Tom Seaver hit me on purpose. I hit a homer in my first at-bat against him one day, and in my second at-bat he hit me in the shoulder. He hit me pretty good. That’s the way veteran pitchers would let you know they were there. You’re a young guy. Stay away from the plate. In my next at-bat, I took him deep again to let him know I was not afraid. I didn’t take it as if he was doing something to hurt me. It was just part of the game. [On July 9, 1983, Thon homered as the third batter of the game, on the back end of back-to-back shots with Terry Puhl. After Puhl popped up to third to open the third inning, Seaver hit Thon. Thon homered in his next at-bat, leading off the fifth, to give Houston a 6-2 lead. The Astros won, 7-3, handing Seaver his ninth loss of the season.]

After you left the Astros, you went 7-for-14 against Mike Scott with a triple and two homers. Was any of that success because you knew his secrets?

Mike was very aggressive pitcher, so I knew he was going to come after me, and I was ready to hit against him. I didn’t want him to get ahead of me because he had that pitch that was impossible to hit. I wanted to hit his first pitch.

The pitch that was impossible to hit had its own secrets behind it. Did knowing some of those secrets help you?

He would not throw it right away. Usually he would throw it to strike you out. That was an advantage I had because I saw him pitch so much. He was very aggressive with his fastball, and would then go to his slider and that pitch that would move like crazy. I didn’t want to get to two strikes on him. I’m pretty sure I never did.

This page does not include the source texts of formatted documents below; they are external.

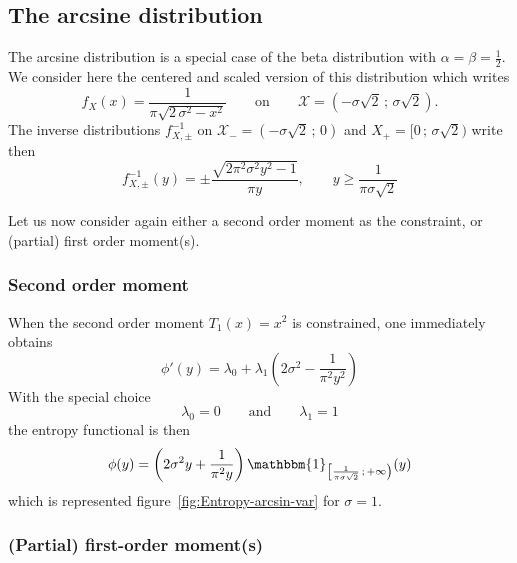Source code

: \documentclass[english]{elsarticle}
\theoremstyle{definition}
\theoremstyle{plain}
\theoremstyle{plain}
\def\X{\mathcal{X}}
\def\un{\mathbbm{1}}
\begin{document}



\subsection{The arcsine distribution}

\label{subsec:Arcsine}

The arcsine distribution is a special case of the beta distribution
with $\alpha=\beta=\frac{1}{2}$. We consider here the centered and
scaled version of this distribution which writes 
\[
f_{X}(x)=\frac{1}{\pi\sqrt{2\,\sigma^{2}-x^{2}}}\qquad\mbox{on}\qquad\X=(-\sigma\sqrt{2}\,;\,\sigma\sqrt{2}).
\]
The inverse distributions $f_{X,\pm}^{-1}$ on $\X_{-}=(-\sigma\sqrt{2}\,;\,0)$
and $X_{+}=[0\,;\,\sigma\sqrt{2})$ write then 
\[
f_{X,\pm}^{-1}(y)=\pm\frac{\sqrt{2\pi^{2}\sigma^{2}y^{2}-1}}{\pi y},\qquad y\ge\frac{1}{\pi\sigma\sqrt{2}}
\]


Let us now consider again either a second order moment as the constraint,
or (partial) first order moment(s).




\subsubsection{Second order moment}

When the second order moment $T_{1}(x)=x^{2}$ is constrained, one
immediately obtains 
\[
\phi'(y)=\lambda_{0}+\lambda_{1}\left(2\sigma^{2}-\frac{1}{\pi^{2}y^{2}}\right)
\]
With the special choice 
\[
\lambda_{0}=0\qquad\mbox{and}\qquad\lambda_{1}=1
\]
the entropy functional is then 
\[
\phi(y)=\left(2\sigma^{2}y+\frac{1}{\pi^{2}y}\right)\un_{\left[\frac{1}{\pi\sigma\sqrt{2}}\,;\,+\infty\right)}(y)
\]
which is represented figure~\ref{fig:Entropy-arcsin-var} for $\sigma=1$.




\subsubsection{(Partial) first-order moment(s)}
\end{document}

I was swinging.

When you were playing behind him defensively on the Astros, did you know when that pitch was coming?

Usually they gave the sign for the split-finger fastball. That’s when the pitch was coming. He had signs for a fastball, slider, changeup and the split-finger. That was the pitch. I knew when it was coming.

Speaking of opponents, you faced the only other Dickie in modern big league history, Dickie Noles, five times. You ended up with two hits, one of them a triple, and a .400 batting average. It’s difficult to compare your careers because he was a pitcher, so I’ll use your head-to-head record to declare you the greatest Dickie in the history of the game. This is your chance for an acceptance speech.

Dickie was a tough pitcher. He’d knock you down in a hurry. I always respected him because he very aggressive and had good stuff. Knowing Dickie Noles, I don’t accept that I’m the best Dickie. We’re probably about the same.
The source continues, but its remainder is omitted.